Let’s give the letter another concession and say that the data do use comparable cases. Even then, the letter still presents the data in a misleading way. For example, the authors might throw out ostensibly high numbers of calls — such as 2,669 “over several years” and 2.07 to 3.06 “per resident per year” — but they don’t provide a control for comparison. What’s the average number of calls per resident per year throughout that neighborhood? In neighborhoods with similar demographics? For market-rate studio apartments, etc.? No comparison is given, and without comparison, these data don’t actually lend to an argument about Valley CDC’s management capability. For all we know, when put in context, that’s a reasonable number of calls for those scenarios.


Still, let’s be even more generous and give the letter that last concession, too. In total, we’re assuming that calls to the police constitute actual incidents, that the data are comprised of developments comparable to the proposed CDC development and that the number of calls connected to these residences is inordinately high. Given all of these, the authors’ presentation of the data still doesn’t support their argument, because they don’t indicate who is placing the calls. Why is this important? If neighbors were calling to complain about Valley CDC’s tenants, that would support the letter’s argument, because it shows how the tenants’ actions might affect the neighborhood. On the other hand, if the calls originated from within the development, that doesn’t do much for the argument that the tenants will have an adverse effect on the neighborhood; rather it exemplifies the need for services for tenants’ sakes, not neighborhood residents.

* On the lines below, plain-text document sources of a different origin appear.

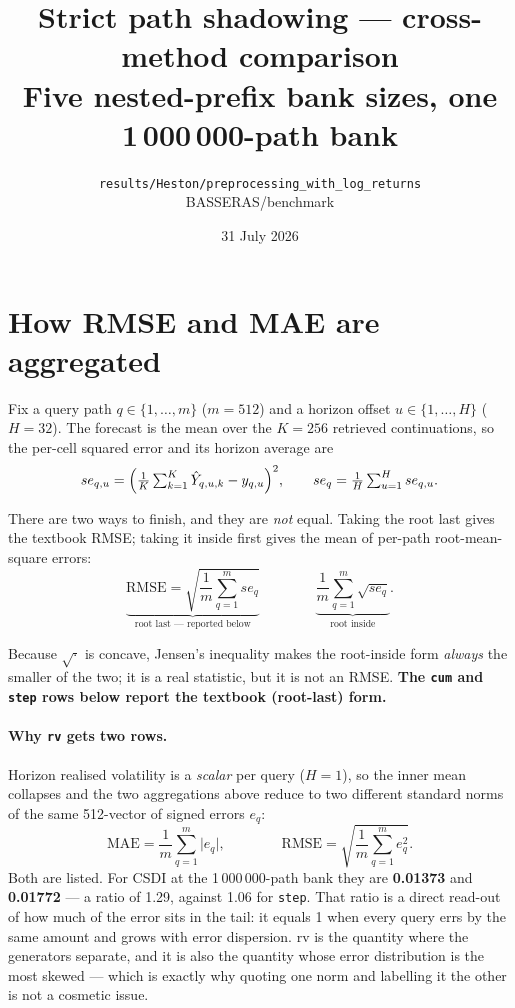 \documentclass[11pt,a4paper]{article}
\title{\textbf{Strict path shadowing --- cross-method comparison}\\[0.3em]
\large Five nested-prefix bank sizes, one 1\,000\,000-path bank}
\author{\texttt{results/Heston/preprocessing\_with\_log\_returns}\\
BASSERAS/benchmark}
\date{31 July 2026}
\begin{document}
\maketitle
\thispagestyle{empty}


\section*{How RMSE and MAE are aggregated}

Fix a query path $q\in\{1,\dots,m\}$ ($m=512$) and a horizon offset
$u\in\{1,\dots,H\}$ ($H=32$). The forecast is the mean over the $K=256$ retrieved
continuations, so the per-cell squared error and its horizon average are
%
\[
se_{q,u}=\Bigl(\tfrac{1}{K}\textstyle\sum_{k=1}^{K}\hat Y_{q,u,k}-y_{q,u}\Bigr)^{2},
\qquad
se_{q}=\frac{1}{H}\sum_{u=1}^{H}se_{q,u}.
\]

There are two ways to finish, and they are \emph{not} equal. Taking the root last
gives the textbook RMSE; taking it inside first gives the mean of per-path
root-mean-square errors:
%
\[
\underbrace{\text{RMSE}=\sqrt{\frac{1}{m}\sum_{q=1}^{m}se_{q}}}_{\text{root last --- reported below}}
\qquad\qquad
\underbrace{\frac{1}{m}\sum_{q=1}^{m}\sqrt{se_{q}}}_{\text{root inside}} .
\]

Because $\sqrt{\cdot}$ is concave, Jensen's inequality makes the root-inside form
\emph{always} the smaller of the two; it is a real statistic, but it is not an
RMSE. \textbf{The \texttt{cum} and \texttt{step} rows below report the textbook
(root-last) form.}

\paragraph{Why \texttt{rv} gets two rows.} Horizon realised volatility is a
\emph{scalar} per query ($H=1$), so the inner mean collapses and the two
aggregations above reduce to two different standard norms of the same
512-vector of signed errors $e_q$:
%
\[
\text{MAE}=\frac{1}{m}\sum_{q=1}^{m}\lvert e_q\rvert,
\qquad\qquad
\text{RMSE}=\sqrt{\frac{1}{m}\sum_{q=1}^{m}e_q^{2}} .
\]
%
Both are listed. For CSDI at the 1\,000\,000-path bank they are
\textbf{0.01373} and \textbf{0.01772} --- a ratio of
1.29, against 1.06 for \texttt{step}. That ratio is a
direct read-out of how much of the error sits in the tail: it equals 1 when
every query errs by the same amount and grows with error dispersion. rv is the
quantity where the generators separate, and it is also the quantity whose error
distribution is the most skewed --- which is exactly why quoting one norm and
labelling it the other is not a cosmetic issue.
\end{document}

My final concern with the residents’ letter doesn’t have to do with their data analysis; rather it concerns their lack of understanding of the project. While SRO housing often implies temporary housing for the homeless, 132 Northampton Road seeks to provide permanent housing to 10 formerly homeless tenants using project-based Section 8 vouchers (federally subsidized rent). These tenants won’t be strangers in the neighborhood; they’ll be neighbors. They, just as much as the writers of the letter, will have a stake in the community.

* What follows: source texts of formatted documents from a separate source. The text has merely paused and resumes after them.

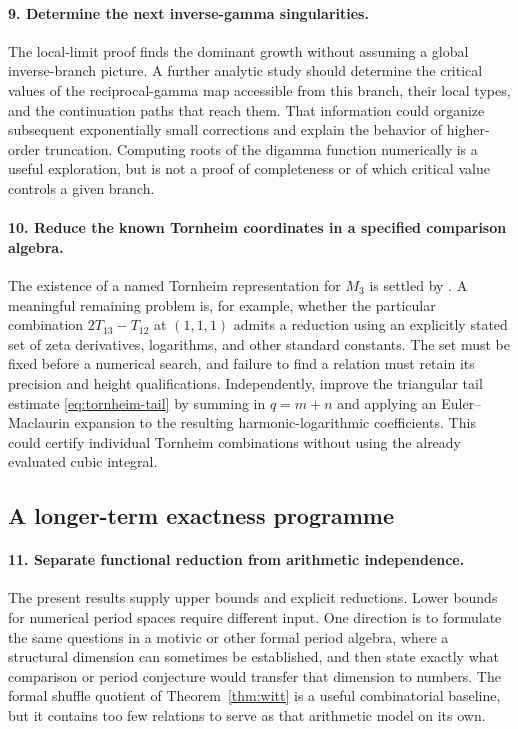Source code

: \paragraph{9. Determine the next inverse-gamma singularities.}
The local-limit proof finds the dominant growth without assuming a
global inverse-branch picture. A further analytic study should determine
the critical values of the reciprocal-gamma map accessible from this
branch, their local types, and the continuation paths that reach them.
That information could organize subsequent exponentially small
corrections and explain the behavior of higher-order truncation.
Computing roots of the digamma function numerically is a useful
exploration, but is not a proof of completeness or of which critical
value controls a given branch.

\paragraph{10. Reduce the known Tornheim coordinates in a specified
comparison algebra.}
The existence of a named Tornheim representation for \(M_3\) is settled
by \cite{BBB}. A meaningful remaining problem is, for example, whether
the particular combination \(2T_{13}-T_{12}\) at \((1,1,1)\) admits
a reduction using an explicitly stated set of zeta derivatives,
logarithms, and other standard constants.
The set must be fixed before a numerical search, and failure to
find a relation must retain its precision and height qualifications.
Independently, improve the triangular tail estimate
\eqref{eq:tornheim-tail} by summing in \(q=m+n\) and applying
an Euler--Maclaurin expansion to the resulting harmonic-logarithmic
coefficients. This could certify individual Tornheim combinations
without using the already evaluated cubic integral.

\subsection{A longer-term exactness programme}

\paragraph{11. Separate functional reduction from arithmetic
independence.}
The present results supply upper bounds and explicit reductions.
Lower bounds for numerical period spaces require different input.
One direction is to formulate the same questions in a motivic or
other formal period algebra, where a structural dimension can
sometimes be established, and then state exactly what comparison
or period conjecture would transfer that dimension to numbers.
The formal shuffle quotient of Theorem~\ref{thm:witt} is a useful
combinatorial baseline, but it contains too few relations to serve
as that arithmetic model on its own.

Moreover, for all the authors’ concerns about mentally ill tenants, only two units are allocated for residents with mental illness. And what about the 16 remaining units? They’re reserved for tenants earning 50 percent and 80 percent of area median income who are not using rental vouchers. Thus the majority of units are allocated to tenants who aren’t homeless and don’t have severe mental illness; they simply don’t make as much money as professors. Given this tenant makeup, some of the fears expressed in the letter seem a bit unfounded.

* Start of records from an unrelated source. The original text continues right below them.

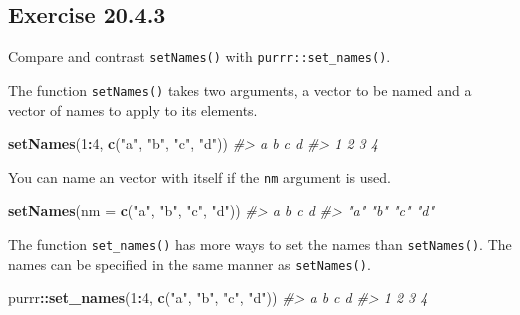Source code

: \documentclass[]{book}
\newenvironment{Shaded}{\begin{snugshade}}{\end{snugshade}}
\newcommand{\CommentTok}[1]{\textcolor[rgb]{0.56,0.35,0.01}{\textit{#1}}}
\newcommand{\DataTypeTok}[1]{\textcolor[rgb]{0.13,0.29,0.53}{#1}}
\newcommand{\DecValTok}[1]{\textcolor[rgb]{0.00,0.00,0.81}{#1}}
\newcommand{\KeywordTok}[1]{\textcolor[rgb]{0.13,0.29,0.53}{\textbf{#1}}}
\newcommand{\NormalTok}[1]{#1}
\newcommand{\OperatorTok}[1]{\textcolor[rgb]{0.81,0.36,0.00}{\textbf{#1}}}
\newcommand{\StringTok}[1]{\textcolor[rgb]{0.31,0.60,0.02}{#1}}
\theoremstyle{plain}
\theoremstyle{remark}
\theoremstyle{definition}
\theoremstyle{definition}
\theoremstyle{definition}
\theoremstyle{remark}
\begin{document}
\hypertarget{exercise-20.4.3}{%
\subsection*{\texorpdfstring{Exercise
{20.4.3}}{Exercise 20.4.3}}\label{exercise-20.4.3}}

Compare and contrast \texttt{setNames()} with
\texttt{purrr::set\_names()}.

The function \texttt{setNames()} takes two arguments, a vector to be
named and a vector of names to apply to its elements.

\begin{Shaded}
\begin{Highlighting}[]
\KeywordTok{setNames}\NormalTok{(}\DecValTok{1}\OperatorTok{:}\DecValTok{4}\NormalTok{, }\KeywordTok{c}\NormalTok{(}\StringTok{"a"}\NormalTok{, }\StringTok{"b"}\NormalTok{, }\StringTok{"c"}\NormalTok{, }\StringTok{"d"}\NormalTok{))}
\CommentTok{#> a b c d }
\CommentTok{#> 1 2 3 4}
\end{Highlighting}
\end{Shaded}

You can name an vector with itself if the \texttt{nm} argument is used.

\begin{Shaded}
\begin{Highlighting}[]
\KeywordTok{setNames}\NormalTok{(}\DataTypeTok{nm =} \KeywordTok{c}\NormalTok{(}\StringTok{"a"}\NormalTok{, }\StringTok{"b"}\NormalTok{, }\StringTok{"c"}\NormalTok{, }\StringTok{"d"}\NormalTok{))}
\CommentTok{#>   a   b   c   d }
\CommentTok{#> "a" "b" "c" "d"}
\end{Highlighting}
\end{Shaded}

The function \texttt{set\_names()} has more ways to set the names than
\texttt{setNames()}. The names can be specified in the same manner as
\texttt{setNames()}.

\begin{Shaded}
\begin{Highlighting}[]
\NormalTok{purrr}\OperatorTok{::}\KeywordTok{set_names}\NormalTok{(}\DecValTok{1}\OperatorTok{:}\DecValTok{4}\NormalTok{, }\KeywordTok{c}\NormalTok{(}\StringTok{"a"}\NormalTok{, }\StringTok{"b"}\NormalTok{, }\StringTok{"c"}\NormalTok{, }\StringTok{"d"}\NormalTok{))}
\CommentTok{#> a b c d }
\CommentTok{#> 1 2 3 4}
\end{Highlighting}
\end{Shaded}
\end{document}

All of this isn’t to say that Valley CDC’s plan is perfect; there are useful critiques made, and for all I know, insufficient tenant services could end up being one of them. What frustrates me is the way the authors of this letter tout their academic credentials and “scientific analyses” as absolution from bias while providing a botched analysis of data. In the end, while the use of these data to advocate for more tenant services isn’t inherently problematic, it still obstructs funding for the project without proving any issues with it as is. If this isn’t the quintessence of the bubble of academia, I don’t know what is.


My goal here isn’t just to lambast some academics for what looks like NIMBY-ism. I’d much rather assume that they really do care about the success of this development and its tenants. If they really care about success, the residents’ goal shouldn’t be to defund the project before it even starts. Rather, they should actively contribute to the success of the project. Get to know the new tenants! If they’re having issues, help them out instead of calling the cops! Volunteer your time and money! Be a neighbor to your neighbors. After all, this is their backyard, too.